Go to the line below containing "#### 如何实现词性标注？" and print exactly from there through the line containing "- 状态转移矩阵A：从一个词性到下一个词性的概率分布", both included. Print nothing else.

____ Data in this exercise

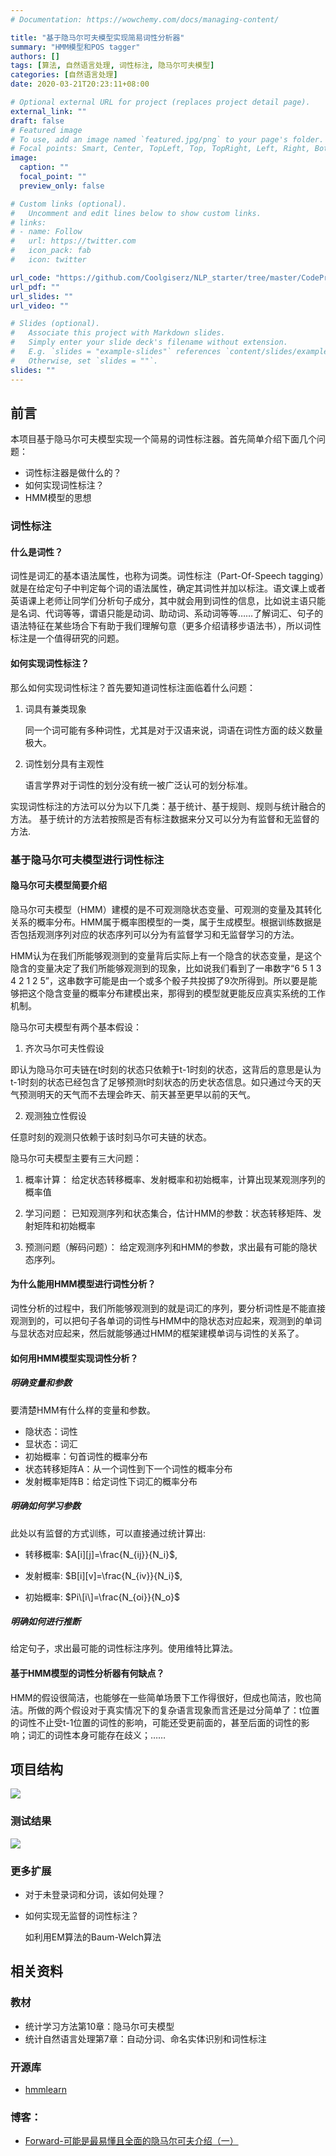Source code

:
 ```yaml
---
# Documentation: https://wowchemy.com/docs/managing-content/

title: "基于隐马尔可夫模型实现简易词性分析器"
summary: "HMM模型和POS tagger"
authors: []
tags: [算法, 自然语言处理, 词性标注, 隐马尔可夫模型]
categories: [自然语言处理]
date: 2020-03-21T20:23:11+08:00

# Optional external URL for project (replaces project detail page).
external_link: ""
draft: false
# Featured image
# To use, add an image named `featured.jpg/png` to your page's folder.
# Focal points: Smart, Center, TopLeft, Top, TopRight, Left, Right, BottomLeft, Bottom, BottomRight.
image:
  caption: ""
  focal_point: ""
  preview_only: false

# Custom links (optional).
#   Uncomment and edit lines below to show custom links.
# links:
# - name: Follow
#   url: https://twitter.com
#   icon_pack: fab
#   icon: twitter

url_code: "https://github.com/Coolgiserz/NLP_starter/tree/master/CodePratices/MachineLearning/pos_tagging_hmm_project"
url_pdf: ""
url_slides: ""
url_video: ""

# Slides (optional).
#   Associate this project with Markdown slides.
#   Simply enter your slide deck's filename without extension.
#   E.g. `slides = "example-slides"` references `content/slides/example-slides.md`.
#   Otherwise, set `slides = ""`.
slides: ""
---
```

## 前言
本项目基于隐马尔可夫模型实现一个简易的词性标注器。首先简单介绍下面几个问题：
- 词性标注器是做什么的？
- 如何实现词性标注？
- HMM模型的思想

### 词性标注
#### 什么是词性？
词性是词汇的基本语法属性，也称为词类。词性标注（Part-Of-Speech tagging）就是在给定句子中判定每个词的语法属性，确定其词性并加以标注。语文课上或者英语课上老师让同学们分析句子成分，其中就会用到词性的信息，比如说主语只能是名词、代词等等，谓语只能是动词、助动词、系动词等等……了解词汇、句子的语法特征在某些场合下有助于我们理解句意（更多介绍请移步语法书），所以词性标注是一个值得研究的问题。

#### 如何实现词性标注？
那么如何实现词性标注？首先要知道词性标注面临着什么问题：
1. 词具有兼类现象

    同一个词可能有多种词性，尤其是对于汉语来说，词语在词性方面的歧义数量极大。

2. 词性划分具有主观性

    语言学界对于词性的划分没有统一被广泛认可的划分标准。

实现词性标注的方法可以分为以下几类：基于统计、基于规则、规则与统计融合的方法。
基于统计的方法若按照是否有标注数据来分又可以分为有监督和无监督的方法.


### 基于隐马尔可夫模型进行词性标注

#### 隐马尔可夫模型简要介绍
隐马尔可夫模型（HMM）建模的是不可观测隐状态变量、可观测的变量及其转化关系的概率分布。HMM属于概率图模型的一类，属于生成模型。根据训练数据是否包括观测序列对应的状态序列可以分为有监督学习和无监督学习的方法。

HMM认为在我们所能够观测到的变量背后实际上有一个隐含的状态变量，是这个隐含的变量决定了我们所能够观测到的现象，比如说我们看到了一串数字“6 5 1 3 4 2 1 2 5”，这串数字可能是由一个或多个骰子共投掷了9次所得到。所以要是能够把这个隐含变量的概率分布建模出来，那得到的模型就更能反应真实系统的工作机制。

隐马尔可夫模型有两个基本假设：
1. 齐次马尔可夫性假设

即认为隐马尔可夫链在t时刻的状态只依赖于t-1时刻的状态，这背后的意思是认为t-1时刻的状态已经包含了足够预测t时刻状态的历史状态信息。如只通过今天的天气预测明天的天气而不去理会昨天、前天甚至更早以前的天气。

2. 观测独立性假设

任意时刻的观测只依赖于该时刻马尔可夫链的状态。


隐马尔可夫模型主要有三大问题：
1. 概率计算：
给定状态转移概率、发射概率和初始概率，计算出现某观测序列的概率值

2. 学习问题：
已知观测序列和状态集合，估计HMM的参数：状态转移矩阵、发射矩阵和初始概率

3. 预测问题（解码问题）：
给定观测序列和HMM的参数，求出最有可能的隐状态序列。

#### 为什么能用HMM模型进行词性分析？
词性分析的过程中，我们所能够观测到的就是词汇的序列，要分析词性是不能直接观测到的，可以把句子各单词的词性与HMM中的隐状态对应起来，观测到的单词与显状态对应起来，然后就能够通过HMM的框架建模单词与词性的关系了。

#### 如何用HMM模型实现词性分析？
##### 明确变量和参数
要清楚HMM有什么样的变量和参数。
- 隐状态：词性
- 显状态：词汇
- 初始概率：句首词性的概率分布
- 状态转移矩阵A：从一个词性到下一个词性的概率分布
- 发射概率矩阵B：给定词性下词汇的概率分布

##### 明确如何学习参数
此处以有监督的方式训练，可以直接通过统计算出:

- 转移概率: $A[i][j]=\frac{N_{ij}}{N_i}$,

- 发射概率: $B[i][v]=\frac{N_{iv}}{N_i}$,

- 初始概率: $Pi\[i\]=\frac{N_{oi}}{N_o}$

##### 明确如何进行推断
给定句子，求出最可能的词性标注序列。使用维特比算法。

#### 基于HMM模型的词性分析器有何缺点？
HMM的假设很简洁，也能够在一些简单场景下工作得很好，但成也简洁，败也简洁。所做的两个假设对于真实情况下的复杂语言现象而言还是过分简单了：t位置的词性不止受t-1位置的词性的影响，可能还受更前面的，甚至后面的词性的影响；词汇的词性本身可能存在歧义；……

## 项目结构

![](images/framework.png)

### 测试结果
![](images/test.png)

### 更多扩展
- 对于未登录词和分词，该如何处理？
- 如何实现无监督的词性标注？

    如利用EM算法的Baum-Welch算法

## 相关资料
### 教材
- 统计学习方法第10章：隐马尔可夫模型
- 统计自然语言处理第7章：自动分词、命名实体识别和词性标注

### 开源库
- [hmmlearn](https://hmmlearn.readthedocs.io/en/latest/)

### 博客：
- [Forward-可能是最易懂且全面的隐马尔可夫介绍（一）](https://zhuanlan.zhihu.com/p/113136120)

________
____ Data in this exercise

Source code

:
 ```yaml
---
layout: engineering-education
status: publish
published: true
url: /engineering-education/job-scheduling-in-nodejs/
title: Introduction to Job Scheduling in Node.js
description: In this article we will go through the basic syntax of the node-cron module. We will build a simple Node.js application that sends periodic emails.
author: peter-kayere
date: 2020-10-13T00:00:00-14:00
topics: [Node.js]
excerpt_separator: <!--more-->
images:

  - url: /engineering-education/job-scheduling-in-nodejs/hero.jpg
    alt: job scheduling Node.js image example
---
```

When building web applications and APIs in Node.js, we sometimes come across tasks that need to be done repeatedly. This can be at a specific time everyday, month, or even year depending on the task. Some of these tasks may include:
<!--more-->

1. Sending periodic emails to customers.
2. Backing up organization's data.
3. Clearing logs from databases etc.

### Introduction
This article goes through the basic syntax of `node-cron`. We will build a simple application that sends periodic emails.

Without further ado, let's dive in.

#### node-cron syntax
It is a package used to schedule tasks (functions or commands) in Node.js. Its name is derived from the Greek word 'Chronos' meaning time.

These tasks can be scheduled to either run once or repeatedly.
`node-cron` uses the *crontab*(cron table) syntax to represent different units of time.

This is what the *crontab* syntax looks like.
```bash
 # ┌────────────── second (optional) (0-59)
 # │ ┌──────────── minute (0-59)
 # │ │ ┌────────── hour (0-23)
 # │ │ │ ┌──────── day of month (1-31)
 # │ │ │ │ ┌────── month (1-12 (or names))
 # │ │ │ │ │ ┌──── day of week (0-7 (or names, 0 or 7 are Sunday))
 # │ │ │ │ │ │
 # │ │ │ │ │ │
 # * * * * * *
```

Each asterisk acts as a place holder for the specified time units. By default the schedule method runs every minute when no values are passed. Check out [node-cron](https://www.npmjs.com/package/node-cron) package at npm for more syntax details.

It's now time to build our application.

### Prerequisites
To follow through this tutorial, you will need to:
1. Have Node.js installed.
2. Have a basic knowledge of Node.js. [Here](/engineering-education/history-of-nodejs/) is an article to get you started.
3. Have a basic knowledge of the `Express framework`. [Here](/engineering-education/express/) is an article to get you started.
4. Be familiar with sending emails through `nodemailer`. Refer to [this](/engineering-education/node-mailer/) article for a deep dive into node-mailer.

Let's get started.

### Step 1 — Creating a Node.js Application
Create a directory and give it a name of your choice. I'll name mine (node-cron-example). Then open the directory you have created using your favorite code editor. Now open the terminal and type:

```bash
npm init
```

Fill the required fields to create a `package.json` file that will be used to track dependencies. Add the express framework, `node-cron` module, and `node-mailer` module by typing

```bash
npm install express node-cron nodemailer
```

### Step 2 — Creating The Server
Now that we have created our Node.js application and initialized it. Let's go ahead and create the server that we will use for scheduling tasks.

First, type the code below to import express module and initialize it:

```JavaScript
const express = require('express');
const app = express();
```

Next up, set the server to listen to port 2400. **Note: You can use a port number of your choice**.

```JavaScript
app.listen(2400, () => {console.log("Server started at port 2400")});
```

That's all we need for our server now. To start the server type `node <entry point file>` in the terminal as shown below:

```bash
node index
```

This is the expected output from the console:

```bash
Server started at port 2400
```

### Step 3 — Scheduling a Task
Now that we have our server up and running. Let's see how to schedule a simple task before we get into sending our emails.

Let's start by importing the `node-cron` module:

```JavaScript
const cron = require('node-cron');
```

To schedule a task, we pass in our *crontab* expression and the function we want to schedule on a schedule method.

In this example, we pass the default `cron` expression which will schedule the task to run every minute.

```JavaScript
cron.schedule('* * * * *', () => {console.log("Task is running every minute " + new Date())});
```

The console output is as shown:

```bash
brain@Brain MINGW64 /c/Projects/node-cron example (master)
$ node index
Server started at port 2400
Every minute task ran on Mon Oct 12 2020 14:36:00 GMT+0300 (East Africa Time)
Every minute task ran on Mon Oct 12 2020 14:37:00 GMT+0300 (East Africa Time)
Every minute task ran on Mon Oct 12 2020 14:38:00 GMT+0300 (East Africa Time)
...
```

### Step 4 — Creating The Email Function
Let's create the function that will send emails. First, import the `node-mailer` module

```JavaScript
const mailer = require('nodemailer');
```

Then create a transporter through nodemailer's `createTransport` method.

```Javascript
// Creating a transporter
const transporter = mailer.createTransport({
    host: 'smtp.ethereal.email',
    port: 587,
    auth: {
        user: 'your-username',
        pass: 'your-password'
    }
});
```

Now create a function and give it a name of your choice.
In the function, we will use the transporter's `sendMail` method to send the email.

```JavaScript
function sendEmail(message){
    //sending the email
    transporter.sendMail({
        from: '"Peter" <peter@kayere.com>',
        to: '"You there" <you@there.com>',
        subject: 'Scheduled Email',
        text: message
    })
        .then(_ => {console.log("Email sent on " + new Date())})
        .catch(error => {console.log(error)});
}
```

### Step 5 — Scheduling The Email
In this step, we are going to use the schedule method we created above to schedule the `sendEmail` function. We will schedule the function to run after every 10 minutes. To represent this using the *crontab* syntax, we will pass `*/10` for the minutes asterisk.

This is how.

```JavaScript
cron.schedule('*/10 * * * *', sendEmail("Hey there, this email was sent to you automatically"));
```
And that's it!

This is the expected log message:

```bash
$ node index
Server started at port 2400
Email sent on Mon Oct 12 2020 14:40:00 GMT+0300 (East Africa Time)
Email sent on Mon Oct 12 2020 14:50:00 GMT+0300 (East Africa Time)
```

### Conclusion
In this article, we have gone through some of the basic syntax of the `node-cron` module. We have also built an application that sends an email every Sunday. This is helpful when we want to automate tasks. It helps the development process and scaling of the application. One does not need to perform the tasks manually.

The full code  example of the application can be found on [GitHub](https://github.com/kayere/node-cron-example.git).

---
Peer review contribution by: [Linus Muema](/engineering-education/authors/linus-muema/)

________

§ **Task output**:
#### 如何实现词性标注？
那么如何实现词性标注？首先要知道词性标注面临着什么问题：
1. 词具有兼类现象

    同一个词可能有多种词性，尤其是对于汉语来说，词语在词性方面的歧义数量极大。

2. 词性划分具有主观性

    语言学界对于词性的划分没有统一被广泛认可的划分标准。

实现词性标注的方法可以分为以下几类：基于统计、基于规则、规则与统计融合的方法。
基于统计的方法若按照是否有标注数据来分又可以分为有监督和无监督的方法.


### 基于隐马尔可夫模型进行词性标注

#### 隐马尔可夫模型简要介绍
隐马尔可夫模型（HMM）建模的是不可观测隐状态变量、可观测的变量及其转化关系的概率分布。HMM属于概率图模型的一类，属于生成模型。根据训练数据是否包括观测序列对应的状态序列可以分为有监督学习和无监督学习的方法。

HMM认为在我们所能够观测到的变量背后实际上有一个隐含的状态变量，是这个隐含的变量决定了我们所能够观测到的现象，比如说我们看到了一串数字“6 5 1 3 4 2 1 2 5”，这串数字可能是由一个或多个骰子共投掷了9次所得到。所以要是能够把这个隐含变量的概率分布建模出来，那得到的模型就更能反应真实系统的工作机制。

隐马尔可夫模型有两个基本假设：
1. 齐次马尔可夫性假设

即认为隐马尔可夫链在t时刻的状态只依赖于t-1时刻的状态，这背后的意思是认为t-1时刻的状态已经包含了足够预测t时刻状态的历史状态信息。如只通过今天的天气预测明天的天气而不去理会昨天、前天甚至更早以前的天气。

2. 观测独立性假设

任意时刻的观测只依赖于该时刻马尔可夫链的状态。


隐马尔可夫模型主要有三大问题：
1. 概率计算：
给定状态转移概率、发射概率和初始概率，计算出现某观测序列的概率值

2. 学习问题：
已知观测序列和状态集合，估计HMM的参数：状态转移矩阵、发射矩阵和初始概率

3. 预测问题（解码问题）：
给定观测序列和HMM的参数，求出最有可能的隐状态序列。

#### 为什么能用HMM模型进行词性分析？
词性分析的过程中，我们所能够观测到的就是词汇的序列，要分析词性是不能直接观测到的，可以把句子各单词的词性与HMM中的隐状态对应起来，观测到的单词与显状态对应起来，然后就能够通过HMM的框架建模单词与词性的关系了。

#### 如何用HMM模型实现词性分析？
##### 明确变量和参数
要清楚HMM有什么样的变量和参数。
- 隐状态：词性
- 显状态：词汇
- 初始概率：句首词性的概率分布
- 状态转移矩阵A：从一个词性到下一个词性的概率分布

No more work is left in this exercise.